Extracted material: Begin
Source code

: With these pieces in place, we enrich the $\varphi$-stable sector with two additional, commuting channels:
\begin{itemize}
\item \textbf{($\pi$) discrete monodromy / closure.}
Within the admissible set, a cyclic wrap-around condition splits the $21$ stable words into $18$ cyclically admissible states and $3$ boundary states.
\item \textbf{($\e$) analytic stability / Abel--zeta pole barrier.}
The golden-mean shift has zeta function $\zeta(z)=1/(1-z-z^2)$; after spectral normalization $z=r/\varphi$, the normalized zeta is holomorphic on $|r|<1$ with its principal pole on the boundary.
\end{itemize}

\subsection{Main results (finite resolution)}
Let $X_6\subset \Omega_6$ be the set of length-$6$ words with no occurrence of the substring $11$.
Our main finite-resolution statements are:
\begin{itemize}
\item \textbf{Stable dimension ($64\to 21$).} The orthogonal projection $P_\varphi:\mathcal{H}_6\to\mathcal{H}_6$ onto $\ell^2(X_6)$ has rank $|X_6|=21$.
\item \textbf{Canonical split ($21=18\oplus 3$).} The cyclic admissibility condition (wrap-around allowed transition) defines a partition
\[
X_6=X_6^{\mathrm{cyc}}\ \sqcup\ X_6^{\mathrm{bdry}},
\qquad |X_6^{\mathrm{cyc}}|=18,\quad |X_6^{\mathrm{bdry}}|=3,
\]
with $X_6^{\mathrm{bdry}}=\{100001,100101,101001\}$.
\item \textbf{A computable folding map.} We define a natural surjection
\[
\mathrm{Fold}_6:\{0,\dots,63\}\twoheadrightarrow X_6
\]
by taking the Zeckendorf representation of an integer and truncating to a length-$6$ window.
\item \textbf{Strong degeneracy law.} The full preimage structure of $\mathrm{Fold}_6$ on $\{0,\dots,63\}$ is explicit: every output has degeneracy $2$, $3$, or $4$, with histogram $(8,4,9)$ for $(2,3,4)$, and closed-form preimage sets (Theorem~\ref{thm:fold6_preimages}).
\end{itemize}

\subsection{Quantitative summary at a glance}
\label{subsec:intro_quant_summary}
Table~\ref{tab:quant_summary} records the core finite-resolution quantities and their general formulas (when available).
Extracted material: End
### Exercise description:
Where a line of the data above includes the string "around", pull it out.

### Your response:
Within the admissible set, a cyclic wrap-around condition splits the $21$ stable words into $18$ cyclically admissible states and $3$ boundary states.
\item \textbf{Canonical split ($21=18\oplus 3$).} The cyclic admissibility condition (wrap-around allowed transition) defines a partition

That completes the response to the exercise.